Source texts of formatted documents:

--- START ---

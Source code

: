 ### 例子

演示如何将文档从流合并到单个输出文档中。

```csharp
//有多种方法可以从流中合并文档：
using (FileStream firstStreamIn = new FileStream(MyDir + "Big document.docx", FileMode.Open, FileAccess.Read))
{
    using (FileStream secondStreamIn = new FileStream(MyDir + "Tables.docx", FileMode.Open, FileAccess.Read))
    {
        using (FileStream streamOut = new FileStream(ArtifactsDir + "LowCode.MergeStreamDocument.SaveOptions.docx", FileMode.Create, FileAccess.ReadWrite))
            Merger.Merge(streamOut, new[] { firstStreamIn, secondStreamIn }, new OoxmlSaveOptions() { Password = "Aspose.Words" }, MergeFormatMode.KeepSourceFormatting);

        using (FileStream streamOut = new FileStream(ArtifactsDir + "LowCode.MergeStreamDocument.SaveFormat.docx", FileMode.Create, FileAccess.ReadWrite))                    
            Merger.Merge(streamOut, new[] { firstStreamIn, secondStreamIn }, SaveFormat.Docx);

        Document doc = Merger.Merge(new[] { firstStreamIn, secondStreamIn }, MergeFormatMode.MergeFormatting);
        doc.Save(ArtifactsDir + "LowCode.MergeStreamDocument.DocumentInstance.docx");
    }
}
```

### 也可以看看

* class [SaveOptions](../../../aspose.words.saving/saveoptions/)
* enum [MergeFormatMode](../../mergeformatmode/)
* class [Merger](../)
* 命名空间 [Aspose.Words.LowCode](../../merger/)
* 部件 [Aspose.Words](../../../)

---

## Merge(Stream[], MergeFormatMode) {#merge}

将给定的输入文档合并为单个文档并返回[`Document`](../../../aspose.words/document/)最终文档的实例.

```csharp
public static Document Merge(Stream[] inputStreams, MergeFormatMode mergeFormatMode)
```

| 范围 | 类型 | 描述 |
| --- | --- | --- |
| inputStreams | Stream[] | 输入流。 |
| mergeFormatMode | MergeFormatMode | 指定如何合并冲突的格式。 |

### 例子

--- END ---

* _Exercise directions_
Exactly as written, copy out all the entries above.

* _Completed exercise_
Source code

: ### 例子

演示如何将文档从流合并到单个输出文档中。

```csharp
//有多种方法可以从流中合并文档：
using (FileStream firstStreamIn = new FileStream(MyDir + "Big document.docx", FileMode.Open, FileAccess.Read))
{
    using (FileStream secondStreamIn = new FileStream(MyDir + "Tables.docx", FileMode.Open, FileAccess.Read))
    {
        using (FileStream streamOut = new FileStream(ArtifactsDir + "LowCode.MergeStreamDocument.SaveOptions.docx", FileMode.Create, FileAccess.ReadWrite))
            Merger.Merge(streamOut, new[] { firstStreamIn, secondStreamIn }, new OoxmlSaveOptions() { Password = "Aspose.Words" }, MergeFormatMode.KeepSourceFormatting);

        using (FileStream streamOut = new FileStream(ArtifactsDir + "LowCode.MergeStreamDocument.SaveFormat.docx", FileMode.Create, FileAccess.ReadWrite))                    
            Merger.Merge(streamOut, new[] { firstStreamIn, secondStreamIn }, SaveFormat.Docx);

        Document doc = Merger.Merge(new[] { firstStreamIn, secondStreamIn }, MergeFormatMode.MergeFormatting);
        doc.Save(ArtifactsDir + "LowCode.MergeStreamDocument.DocumentInstance.docx");
    }
}
```

### 也可以看看

* class [SaveOptions](../../../aspose.words.saving/saveoptions/)
* enum [MergeFormatMode](../../mergeformatmode/)
* class [Merger](../)
* 命名空间 [Aspose.Words.LowCode](../../merger/)
* 部件 [Aspose.Words](../../../)

---

## Merge(Stream[], MergeFormatMode) {#merge}

将给定的输入文档合并为单个文档并返回[`Document`](../../../aspose.words/document/)最终文档的实例.

```csharp
public static Document Merge(Stream[] inputStreams, MergeFormatMode mergeFormatMode)
```

| 范围 | 类型 | 描述 |
| --- | --- | --- |
| inputStreams | Stream[] | 输入流。 |
| mergeFormatMode | MergeFormatMode | 指定如何合并冲突的格式。 |

### 例子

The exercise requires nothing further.